Oxygen vacancy-engineered BiOCl nanoflake with silver decoration for enhanced photocatalytic CO₂ reduction at solid-gas interface

Photocatalytic conversion of CO₂ into valuable chemicals is an attractive way to mitigate the greenhouse effect. However, the poor mass transfer of CO₂ in a liquid-phase reaction limits its conversion rate and carbon product selectivity. Here, we developed a gas-phase photocatalytic CO₂ reduction by Ag/BiOCl-oxygen vacancy nanoflakes (Ag/BiOCl-OV NFs) where the catalytic reaction occurs at the solid–gas interface between Ag/BiOCl-OV and CO₂/vapor reactants.

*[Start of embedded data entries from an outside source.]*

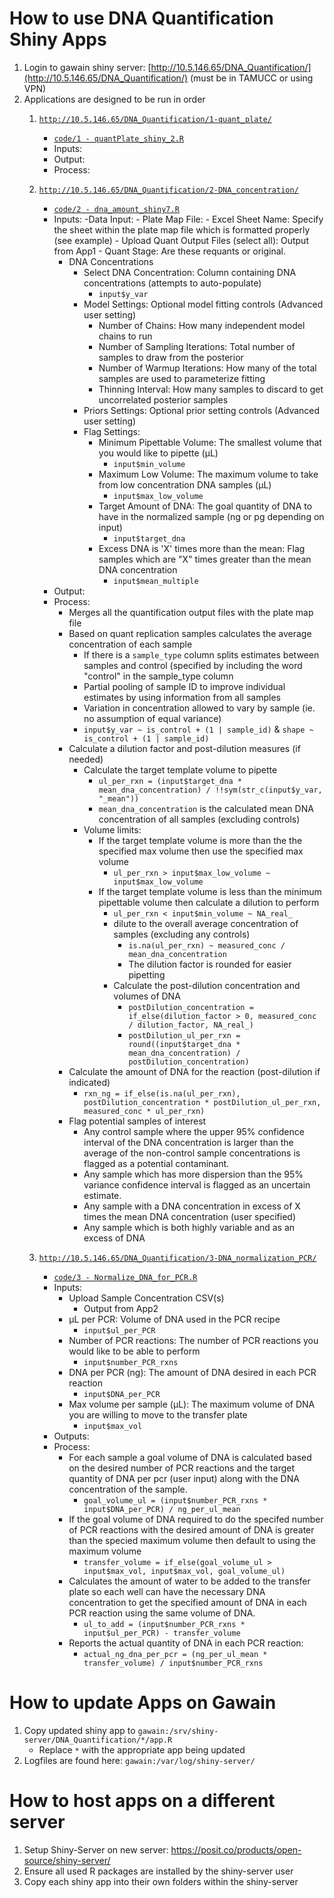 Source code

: # How to use DNA Quantification Shiny Apps

1. Login to gawain shiny server: [http://10.5.146.65/DNA_Quantification/](http://10.5.146.65/DNA_Quantification/) (must be in TAMUCC or using VPN)
2. Applications are designed to be run in order
	1. [`http://10.5.146.65/DNA_Quantification/1-quant_plate/`](http://10.5.146.65/DNA_Quantification/1-quant_plate/)
		- [`code/1 - quantPlate_shiny_2.R`](<code/1 - quantPlate_shiny_2.R>)
		- Inputs: 
		- Output:
		- Process: 
		
	2. [`http://10.5.146.65/DNA_Quantification/2-DNA_concentration/`](http://10.5.146.65/DNA_Quantification/2-DNA_concentration/)
		- [`code/2 - dna_amount_shiny7.R`](<code/2 - dna_amount_shiny7.R>)
		- Inputs: 
			-Data Input:
				- Plate Map File: 
				- Excel Sheet Name: Specify the sheet within the plate map file which is formatted properly (see example)
				- Upload Quant Output Files (select all): Output from App1
				- Quant Stage: Are these requants or original.
			- DNA Concentrations
				- Select DNA Concentration: Column containing DNA concentrations (attempts to auto-populate)
					- `input$y_var`
				- Model Settings: Optional model fitting controls (Advanced user setting)
					- Number of Chains: How many independent model chains to run
					- Number of Sampling Iterations: Total number of samples to draw from the posterior
					- Number of Warmup Iterations: How many of the total samples are used to parameterize fitting
					- Thinning Interval: How many samples to discard to get uncorrelated posterior samples
				- Priors Settings: Optional prior setting controls (Advanced user setting)
				- Flag Settings:
					- Minimum Pipettable Volume: The smallest volume that you would like to pipette (µL)
						- `input$min_volume`
					- Maximum Low Volume: The maximum volume to take from low concentration DNA samples (µL)
						- `input$max_low_volume `
					- Target Amount of DNA: The goal quantity of DNA to have in the normalized sample (ng or pg depending on input)
						- `input$target_dna`
					- Excess DNA is 'X' times more than the mean: Flag samples which are "X" times greater than the mean DNA concentration
						- `input$mean_multiple`
		- Output:
		- Process: 
			- Merges all the quantification output files with the plate map file
			- Based on quant replication samples calculates the average concentration of each sample
				- If there is a `sample_type` column splits estimates between samples and control (specified by including the word "control" in the sample_type column
				- Partial pooling of sample ID to improve individual estimates by using information from all samples
				- Variation in concentration allowed to vary by sample (ie. no assumption of equal variance)
				- `input$y_var ~ is_control + (1 | sample_id)` & `shape ~ is_control + (1 | sample_id)`
			- Calculate a dilution factor and post-dilution measures (if needed)
				- Calculate the target template volume to pipette
					- `ul_per_rxn = (input$target_dna * mean_dna_concentration) / !!sym(str_c(input$y_var, "_mean"))`
					- `mean_dna_concentration` is the calculated mean DNA concentration of all samples (excluding controls)
				- Volume limits:
					- If the target template volume is more than the the specified max volume then use the specified max volume
						- `ul_per_rxn > input$max_low_volume ~ input$max_low_volume`
					- If the target template volume is less than the minimum pipettable volume then calculate a dilution to perform
						- `ul_per_rxn < input$min_volume ~ NA_real_`
						- dilute to the overall average concentration of samples (excluding any controls)
							- `is.na(ul_per_rxn) ~ measured_conc / mean_dna_concentration`
							- The dilution factor is rounded for easier pipetting
						- Calculate the post-dilution concentration and volumes of DNA
							- `postDilution_concentration = if_else(dilution_factor > 0, measured_conc / dilution_factor, NA_real_)`
							- `postDilution_ul_per_rxn = round((input$target_dna * mean_dna_concentration) / postDilution_concentration)`
			- Calculate the amount of DNA for the reaction (post-dilution if indicated)
				- `rxn_ng = if_else(is.na(ul_per_rxn), postDilution_concentration * postDilution_ul_per_rxn, measured_conc * ul_per_rxn)`
			- Flag potential samples of interest
				- Any control sample where the upper 95% confidence interval of the DNA concentration is larger than the average of the non-control sample concentrations is flagged as a potential contaminant.
				- Any sample which has more dispersion than the 95% variance confidence interval is flagged as an uncertain estimate.
				- Any sample with a DNA concentration in excess of X times the mean DNA concentration (user specified)
				- Any sample which is both highly variable and as an excess of DNA
				
			
	3. [`http://10.5.146.65/DNA_Quantification/3-DNA_normalization_PCR/`](http://10.5.146.65/DNA_Quantification/3-DNA_normalization_PCR)
		- [`code/3 - Normalize_DNA_for_PCR.R`](<code/3 - Normalize_DNA_for_PCR.R>)
		- Inputs:
			- Upload Sample Concentration CSV(s)
				- Output from App2
			- µL per PCR: Volume of DNA used in the PCR recipe
				- `input$ul_per_PCR`
			- Number of PCR reactions: The number of PCR reactions you would like to be able to perform
				- `input$number_PCR_rxns`
			- DNA per PCR (ng): The amount of DNA desired in each PCR reaction
				- `input$DNA_per_PCR`
			- Max volume per sample (µL): The maximum volume of DNA you are willing to move to the transfer plate
				- `input$max_vol`
		- Outputs:
		- Process:
			- For each sample a goal volume of DNA is calculated based on the desired number of PCR reactions and the target quantity of DNA per pcr (user input) along with the DNA concentration of the sample.
				- `goal_volume_ul = (input$number_PCR_rxns * input$DNA_per_PCR) / ng_per_ul_mean`
			- If the goal volume of DNA required to do the specifed number of PCR reactions with the desired amount of DNA is greater than the specied maximum volume then default to using the maximum volume
				- `transfer_volume = if_else(goal_volume_ul > input$max_vol, input$max_vol, goal_volume_ul)`
			- Calculates the amount of water to be added to the transfer plate so each well can have the necessary DNA concentration to get the specified amount of DNA in each PCR reaction using the same volume of DNA.
				- `ul_to_add = (input$number_PCR_rxns * input$ul_per_PCR) - transfer_volume`
			- Reports the actual quantity of DNA in each PCR reaction:
				- `actual_ng_dna_per_pcr = (ng_per_ul_mean * transfer_volume) / input$number_PCR_rxns`

# How to update Apps on Gawain

1. Copy updated shiny app to `gawain:/srv/shiny-server/DNA_Quantification/*/app.R`
	- Replace `*` with the appropriate app being updated
2. Logfiles are found here: `gawain:/var/log/shiny-server/`


# How to host apps on a different server

1. Setup Shiny-Server on new server: https://posit.co/products/open-source/shiny-server/
2. Ensure all used R packages are installed by the shiny-server user
3. Copy each shiny app into their own folders within the shiny-server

Such a solid–gas system allows rapid adsorption/desorption of CO₂ on the surface of photocatalysts, enhanced light absorption and electron-hole separation, resulting in promoted photocatalytic reaction rate and CO selectivity compared to the solid–liquid systems. By supporting Ag/BiOCl-OV NFs on a photothermal substrate that has broadband light absorption to perform local heating for in-situ photothermal enhanced photocatalytic reaction. The synergistic effect of Ag nanoparticles, OVs and photothermal, the highly-selective CO product shows an evolution rate of 76 μmol g^-1h⁻¹, 17.6 times higher than that of pure BiOCl NFs.